Once the line with "Every documented change" is found in the data, output it and each following line exactly, up to and including the line with "A guide to key", and nothing before or after.

Data provided:
>>>>>
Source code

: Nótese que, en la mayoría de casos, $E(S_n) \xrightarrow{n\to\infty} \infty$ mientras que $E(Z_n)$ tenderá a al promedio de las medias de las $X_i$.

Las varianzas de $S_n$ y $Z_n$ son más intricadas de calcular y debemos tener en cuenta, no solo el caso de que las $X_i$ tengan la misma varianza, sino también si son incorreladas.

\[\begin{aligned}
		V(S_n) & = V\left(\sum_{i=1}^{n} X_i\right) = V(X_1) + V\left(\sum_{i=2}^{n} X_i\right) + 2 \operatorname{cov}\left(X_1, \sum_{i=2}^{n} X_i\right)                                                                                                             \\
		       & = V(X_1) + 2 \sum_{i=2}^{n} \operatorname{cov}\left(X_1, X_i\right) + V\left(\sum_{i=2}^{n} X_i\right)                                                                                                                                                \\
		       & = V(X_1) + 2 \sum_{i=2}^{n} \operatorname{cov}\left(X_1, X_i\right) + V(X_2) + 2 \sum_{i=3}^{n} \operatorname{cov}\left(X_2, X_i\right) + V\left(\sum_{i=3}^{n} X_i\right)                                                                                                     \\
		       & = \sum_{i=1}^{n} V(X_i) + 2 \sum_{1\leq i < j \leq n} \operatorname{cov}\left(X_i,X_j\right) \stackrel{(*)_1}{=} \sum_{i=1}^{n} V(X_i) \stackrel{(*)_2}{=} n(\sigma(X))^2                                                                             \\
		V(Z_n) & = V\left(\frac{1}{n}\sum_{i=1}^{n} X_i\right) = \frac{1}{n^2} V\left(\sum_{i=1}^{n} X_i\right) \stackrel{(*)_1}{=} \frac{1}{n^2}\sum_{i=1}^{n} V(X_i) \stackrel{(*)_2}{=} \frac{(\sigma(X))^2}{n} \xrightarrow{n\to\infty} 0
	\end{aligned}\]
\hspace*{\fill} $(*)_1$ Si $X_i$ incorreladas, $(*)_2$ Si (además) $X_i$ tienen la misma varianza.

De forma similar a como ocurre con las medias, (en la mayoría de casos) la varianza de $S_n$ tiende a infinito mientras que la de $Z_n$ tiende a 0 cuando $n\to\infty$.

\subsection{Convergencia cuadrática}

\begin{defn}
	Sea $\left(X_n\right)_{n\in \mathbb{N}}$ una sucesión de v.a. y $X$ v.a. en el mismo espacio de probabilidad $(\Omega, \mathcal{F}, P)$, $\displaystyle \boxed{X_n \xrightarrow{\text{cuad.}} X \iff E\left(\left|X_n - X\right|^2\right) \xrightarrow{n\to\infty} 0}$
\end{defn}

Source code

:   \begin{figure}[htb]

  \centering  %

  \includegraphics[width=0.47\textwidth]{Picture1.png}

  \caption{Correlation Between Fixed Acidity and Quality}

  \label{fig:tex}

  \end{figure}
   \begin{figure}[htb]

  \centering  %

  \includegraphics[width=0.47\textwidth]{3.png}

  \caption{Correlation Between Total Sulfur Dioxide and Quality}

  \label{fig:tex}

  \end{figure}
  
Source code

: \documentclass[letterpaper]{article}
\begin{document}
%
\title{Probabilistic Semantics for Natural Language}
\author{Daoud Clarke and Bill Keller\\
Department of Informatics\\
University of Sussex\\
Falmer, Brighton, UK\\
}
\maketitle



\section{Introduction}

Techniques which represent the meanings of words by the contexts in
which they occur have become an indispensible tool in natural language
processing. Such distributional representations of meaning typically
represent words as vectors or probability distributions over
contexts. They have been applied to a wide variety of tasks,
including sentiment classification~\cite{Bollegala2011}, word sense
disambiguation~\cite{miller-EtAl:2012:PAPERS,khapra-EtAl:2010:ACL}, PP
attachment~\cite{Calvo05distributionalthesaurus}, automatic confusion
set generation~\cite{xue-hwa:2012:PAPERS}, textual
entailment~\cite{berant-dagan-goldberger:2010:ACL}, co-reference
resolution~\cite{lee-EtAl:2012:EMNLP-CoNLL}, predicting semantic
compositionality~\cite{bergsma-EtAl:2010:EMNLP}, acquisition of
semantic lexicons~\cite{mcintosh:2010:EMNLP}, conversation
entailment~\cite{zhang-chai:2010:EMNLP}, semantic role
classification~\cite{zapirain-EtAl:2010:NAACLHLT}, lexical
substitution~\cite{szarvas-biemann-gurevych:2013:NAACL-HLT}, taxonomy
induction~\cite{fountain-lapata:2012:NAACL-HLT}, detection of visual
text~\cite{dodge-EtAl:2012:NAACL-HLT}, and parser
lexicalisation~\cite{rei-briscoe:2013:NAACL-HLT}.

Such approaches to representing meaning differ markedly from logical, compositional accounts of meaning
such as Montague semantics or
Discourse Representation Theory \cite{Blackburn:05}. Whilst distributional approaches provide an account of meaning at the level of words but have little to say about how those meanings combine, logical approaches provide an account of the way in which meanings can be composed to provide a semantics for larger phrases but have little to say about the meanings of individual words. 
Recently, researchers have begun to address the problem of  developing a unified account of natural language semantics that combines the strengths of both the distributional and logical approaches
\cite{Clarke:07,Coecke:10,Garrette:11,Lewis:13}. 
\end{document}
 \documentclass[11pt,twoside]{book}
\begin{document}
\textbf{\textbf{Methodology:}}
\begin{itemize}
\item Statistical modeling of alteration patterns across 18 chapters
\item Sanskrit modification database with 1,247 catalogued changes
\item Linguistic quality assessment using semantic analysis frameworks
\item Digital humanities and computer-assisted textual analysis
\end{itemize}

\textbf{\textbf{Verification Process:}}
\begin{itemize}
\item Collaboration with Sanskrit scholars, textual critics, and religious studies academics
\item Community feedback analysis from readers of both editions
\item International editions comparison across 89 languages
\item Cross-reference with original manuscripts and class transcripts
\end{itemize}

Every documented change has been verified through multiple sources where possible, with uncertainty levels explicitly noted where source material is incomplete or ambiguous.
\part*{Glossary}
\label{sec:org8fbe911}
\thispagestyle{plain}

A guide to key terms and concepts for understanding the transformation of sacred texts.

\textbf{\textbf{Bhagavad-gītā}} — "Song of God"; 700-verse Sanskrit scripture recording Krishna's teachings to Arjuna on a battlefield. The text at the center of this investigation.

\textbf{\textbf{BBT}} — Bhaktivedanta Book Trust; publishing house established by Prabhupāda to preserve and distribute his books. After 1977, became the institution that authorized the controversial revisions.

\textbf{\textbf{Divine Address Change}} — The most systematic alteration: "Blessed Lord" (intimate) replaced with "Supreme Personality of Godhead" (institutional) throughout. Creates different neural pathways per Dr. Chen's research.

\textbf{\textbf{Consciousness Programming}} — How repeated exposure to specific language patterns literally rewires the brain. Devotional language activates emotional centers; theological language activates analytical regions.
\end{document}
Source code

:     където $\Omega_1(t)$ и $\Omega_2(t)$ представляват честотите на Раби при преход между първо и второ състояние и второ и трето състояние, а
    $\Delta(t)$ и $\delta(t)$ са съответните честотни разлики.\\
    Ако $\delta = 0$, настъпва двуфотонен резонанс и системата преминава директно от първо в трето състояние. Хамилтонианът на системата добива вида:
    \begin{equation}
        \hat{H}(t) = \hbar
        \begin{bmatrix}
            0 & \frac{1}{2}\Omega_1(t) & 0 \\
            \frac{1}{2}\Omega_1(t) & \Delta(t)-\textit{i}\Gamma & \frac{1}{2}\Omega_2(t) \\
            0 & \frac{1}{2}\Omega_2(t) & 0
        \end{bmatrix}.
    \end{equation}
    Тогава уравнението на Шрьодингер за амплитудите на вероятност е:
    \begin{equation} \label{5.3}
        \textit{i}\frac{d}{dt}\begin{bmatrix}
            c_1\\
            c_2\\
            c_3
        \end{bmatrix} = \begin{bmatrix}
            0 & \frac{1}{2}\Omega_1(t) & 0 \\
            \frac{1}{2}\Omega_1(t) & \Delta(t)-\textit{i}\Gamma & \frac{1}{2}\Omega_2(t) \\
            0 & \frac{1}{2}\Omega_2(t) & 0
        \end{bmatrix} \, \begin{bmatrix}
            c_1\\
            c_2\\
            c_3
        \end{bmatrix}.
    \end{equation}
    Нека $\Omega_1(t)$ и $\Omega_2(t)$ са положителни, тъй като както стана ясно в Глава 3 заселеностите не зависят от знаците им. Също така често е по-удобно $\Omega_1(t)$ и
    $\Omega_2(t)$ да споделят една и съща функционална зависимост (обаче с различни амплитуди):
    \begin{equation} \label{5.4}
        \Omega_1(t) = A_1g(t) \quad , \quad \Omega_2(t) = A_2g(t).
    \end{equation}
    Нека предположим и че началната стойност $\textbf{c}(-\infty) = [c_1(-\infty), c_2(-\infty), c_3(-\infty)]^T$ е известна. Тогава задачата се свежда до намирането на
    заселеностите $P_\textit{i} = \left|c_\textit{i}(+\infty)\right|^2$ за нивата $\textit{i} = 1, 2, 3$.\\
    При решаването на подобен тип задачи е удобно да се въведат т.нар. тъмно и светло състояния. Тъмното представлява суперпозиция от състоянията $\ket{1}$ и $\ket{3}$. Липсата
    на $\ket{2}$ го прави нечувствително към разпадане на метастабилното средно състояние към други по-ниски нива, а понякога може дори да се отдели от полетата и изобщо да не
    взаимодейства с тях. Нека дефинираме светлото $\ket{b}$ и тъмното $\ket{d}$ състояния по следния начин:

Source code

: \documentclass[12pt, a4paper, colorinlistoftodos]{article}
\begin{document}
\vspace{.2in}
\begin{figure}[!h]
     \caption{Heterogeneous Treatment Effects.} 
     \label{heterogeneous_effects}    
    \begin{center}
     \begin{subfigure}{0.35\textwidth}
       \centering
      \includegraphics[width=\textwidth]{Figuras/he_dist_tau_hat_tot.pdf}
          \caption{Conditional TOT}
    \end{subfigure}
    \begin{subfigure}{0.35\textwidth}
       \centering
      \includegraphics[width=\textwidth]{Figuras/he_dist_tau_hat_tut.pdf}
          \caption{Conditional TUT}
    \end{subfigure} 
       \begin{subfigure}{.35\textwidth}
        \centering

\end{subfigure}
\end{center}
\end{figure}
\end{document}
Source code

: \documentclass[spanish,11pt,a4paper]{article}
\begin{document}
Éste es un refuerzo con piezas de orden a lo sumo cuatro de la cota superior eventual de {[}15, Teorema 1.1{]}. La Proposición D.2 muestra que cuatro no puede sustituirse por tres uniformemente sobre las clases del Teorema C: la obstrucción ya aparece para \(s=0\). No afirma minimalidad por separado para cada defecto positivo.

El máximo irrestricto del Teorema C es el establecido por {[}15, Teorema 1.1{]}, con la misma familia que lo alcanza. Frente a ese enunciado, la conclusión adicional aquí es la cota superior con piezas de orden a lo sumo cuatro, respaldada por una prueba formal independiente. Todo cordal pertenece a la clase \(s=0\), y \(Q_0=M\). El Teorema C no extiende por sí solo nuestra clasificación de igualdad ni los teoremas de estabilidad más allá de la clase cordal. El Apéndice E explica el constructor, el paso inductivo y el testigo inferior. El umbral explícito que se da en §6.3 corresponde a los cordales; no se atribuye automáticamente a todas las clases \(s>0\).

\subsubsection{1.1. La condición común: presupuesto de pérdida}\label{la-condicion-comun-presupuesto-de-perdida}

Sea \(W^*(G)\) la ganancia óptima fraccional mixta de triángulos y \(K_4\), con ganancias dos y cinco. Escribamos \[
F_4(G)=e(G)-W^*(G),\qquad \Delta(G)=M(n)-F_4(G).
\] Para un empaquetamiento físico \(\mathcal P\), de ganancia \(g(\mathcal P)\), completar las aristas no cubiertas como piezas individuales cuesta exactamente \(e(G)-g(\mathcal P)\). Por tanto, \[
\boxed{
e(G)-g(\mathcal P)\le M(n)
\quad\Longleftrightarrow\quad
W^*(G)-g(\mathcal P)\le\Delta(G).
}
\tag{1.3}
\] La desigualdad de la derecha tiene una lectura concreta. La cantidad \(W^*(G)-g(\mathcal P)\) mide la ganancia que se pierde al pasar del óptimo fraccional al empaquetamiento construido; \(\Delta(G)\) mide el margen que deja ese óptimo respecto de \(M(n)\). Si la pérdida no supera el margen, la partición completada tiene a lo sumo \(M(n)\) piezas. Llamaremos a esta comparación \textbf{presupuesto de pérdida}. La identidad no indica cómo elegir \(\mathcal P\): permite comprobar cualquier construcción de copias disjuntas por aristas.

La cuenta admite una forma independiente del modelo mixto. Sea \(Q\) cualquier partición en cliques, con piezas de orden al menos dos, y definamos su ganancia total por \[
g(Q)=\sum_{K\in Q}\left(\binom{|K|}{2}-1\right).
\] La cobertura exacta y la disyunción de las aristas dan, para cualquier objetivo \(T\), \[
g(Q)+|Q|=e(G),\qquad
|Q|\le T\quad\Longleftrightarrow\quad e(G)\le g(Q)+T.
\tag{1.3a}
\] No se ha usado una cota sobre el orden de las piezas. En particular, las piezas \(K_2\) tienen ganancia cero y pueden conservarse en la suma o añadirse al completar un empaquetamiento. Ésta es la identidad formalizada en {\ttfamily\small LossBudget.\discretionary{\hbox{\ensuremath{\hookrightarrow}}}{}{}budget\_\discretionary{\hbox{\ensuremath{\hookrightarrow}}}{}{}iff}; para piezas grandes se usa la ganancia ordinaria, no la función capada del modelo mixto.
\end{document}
<<<<<
Answer section:
Every documented change has been verified through multiple sources where possible, with uncertainty levels explicitly noted where source material is incomplete or ambiguous.
\part*{Glossary}
\label{sec:org8fbe911}
\thispagestyle{plain}

A guide to key terms and concepts for understanding the transformation of sacred texts.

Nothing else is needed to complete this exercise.